→ **TASK PROMPT**
For the entries below, report the number of lines where the string "uploaded" appears, and only that number.

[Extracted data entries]
——
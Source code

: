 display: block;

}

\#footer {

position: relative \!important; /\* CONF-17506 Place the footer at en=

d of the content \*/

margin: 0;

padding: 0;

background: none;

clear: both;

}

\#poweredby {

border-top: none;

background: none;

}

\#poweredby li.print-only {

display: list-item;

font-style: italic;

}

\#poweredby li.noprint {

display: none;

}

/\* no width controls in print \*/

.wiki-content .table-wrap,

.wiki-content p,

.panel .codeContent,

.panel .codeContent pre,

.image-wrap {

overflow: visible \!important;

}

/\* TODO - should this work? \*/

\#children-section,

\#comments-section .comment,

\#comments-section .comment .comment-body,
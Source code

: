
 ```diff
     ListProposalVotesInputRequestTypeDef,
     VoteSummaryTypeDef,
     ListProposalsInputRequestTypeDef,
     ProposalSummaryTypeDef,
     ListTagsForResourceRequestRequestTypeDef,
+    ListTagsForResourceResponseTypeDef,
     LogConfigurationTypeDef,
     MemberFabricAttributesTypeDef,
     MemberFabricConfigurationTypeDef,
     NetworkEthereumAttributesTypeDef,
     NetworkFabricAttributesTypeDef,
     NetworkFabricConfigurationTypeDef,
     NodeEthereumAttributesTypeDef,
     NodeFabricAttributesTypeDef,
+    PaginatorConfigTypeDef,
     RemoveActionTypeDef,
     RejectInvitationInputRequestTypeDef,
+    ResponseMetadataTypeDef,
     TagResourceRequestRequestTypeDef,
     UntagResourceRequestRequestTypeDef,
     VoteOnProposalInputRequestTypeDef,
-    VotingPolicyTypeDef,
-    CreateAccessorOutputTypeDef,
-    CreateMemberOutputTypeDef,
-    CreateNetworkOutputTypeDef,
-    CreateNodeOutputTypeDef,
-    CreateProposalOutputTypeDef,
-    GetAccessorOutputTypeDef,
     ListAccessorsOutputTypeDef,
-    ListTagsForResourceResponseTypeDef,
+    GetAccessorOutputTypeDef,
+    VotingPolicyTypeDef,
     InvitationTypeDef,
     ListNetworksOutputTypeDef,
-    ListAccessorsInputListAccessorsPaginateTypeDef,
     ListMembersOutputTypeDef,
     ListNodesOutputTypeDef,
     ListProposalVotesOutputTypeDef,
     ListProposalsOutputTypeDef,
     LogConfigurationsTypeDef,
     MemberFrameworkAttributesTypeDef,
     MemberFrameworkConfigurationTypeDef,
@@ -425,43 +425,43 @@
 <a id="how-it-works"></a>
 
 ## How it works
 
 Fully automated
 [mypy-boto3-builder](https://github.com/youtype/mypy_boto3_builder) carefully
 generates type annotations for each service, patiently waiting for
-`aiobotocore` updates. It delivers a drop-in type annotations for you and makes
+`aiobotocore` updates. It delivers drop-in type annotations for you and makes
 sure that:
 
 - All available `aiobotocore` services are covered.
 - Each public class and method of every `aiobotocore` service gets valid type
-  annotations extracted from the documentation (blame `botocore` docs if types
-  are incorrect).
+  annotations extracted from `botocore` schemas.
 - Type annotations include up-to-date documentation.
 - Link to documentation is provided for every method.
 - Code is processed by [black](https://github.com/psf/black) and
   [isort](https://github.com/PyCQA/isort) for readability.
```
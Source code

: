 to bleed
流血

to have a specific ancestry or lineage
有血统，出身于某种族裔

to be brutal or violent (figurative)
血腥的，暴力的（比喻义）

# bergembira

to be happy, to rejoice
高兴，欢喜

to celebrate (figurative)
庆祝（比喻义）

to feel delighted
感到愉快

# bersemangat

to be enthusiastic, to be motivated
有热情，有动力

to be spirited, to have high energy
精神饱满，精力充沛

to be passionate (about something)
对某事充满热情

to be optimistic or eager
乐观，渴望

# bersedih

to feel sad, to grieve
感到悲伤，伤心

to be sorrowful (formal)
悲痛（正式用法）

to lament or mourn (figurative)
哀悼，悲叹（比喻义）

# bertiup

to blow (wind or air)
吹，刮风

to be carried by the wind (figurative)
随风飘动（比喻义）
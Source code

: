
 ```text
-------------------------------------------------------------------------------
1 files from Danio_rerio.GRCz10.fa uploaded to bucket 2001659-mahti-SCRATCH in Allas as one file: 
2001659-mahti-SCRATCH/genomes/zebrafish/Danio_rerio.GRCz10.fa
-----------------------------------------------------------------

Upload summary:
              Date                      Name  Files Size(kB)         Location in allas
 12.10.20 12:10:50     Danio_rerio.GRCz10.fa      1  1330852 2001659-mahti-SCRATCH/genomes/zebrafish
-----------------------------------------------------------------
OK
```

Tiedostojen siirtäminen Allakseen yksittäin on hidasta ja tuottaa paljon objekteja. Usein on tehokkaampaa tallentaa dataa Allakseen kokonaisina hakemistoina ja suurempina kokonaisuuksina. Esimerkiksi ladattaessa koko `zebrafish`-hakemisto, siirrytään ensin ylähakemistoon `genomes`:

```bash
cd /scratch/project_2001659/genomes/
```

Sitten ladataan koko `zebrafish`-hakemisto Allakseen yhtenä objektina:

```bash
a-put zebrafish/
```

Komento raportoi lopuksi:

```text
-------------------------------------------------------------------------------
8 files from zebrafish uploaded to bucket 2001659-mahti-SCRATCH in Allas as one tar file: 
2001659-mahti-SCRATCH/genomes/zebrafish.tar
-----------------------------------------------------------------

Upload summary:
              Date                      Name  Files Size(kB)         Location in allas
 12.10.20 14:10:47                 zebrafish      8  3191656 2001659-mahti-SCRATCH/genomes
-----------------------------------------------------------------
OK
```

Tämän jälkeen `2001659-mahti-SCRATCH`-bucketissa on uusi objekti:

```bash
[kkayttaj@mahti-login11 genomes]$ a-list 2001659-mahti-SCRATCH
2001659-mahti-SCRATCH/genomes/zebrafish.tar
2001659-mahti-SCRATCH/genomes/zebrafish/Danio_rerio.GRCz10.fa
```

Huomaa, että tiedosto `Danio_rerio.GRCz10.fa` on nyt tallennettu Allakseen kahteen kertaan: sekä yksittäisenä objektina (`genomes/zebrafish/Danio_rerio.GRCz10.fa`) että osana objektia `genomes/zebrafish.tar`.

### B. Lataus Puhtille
——
→ **COMPLETED TASK**
2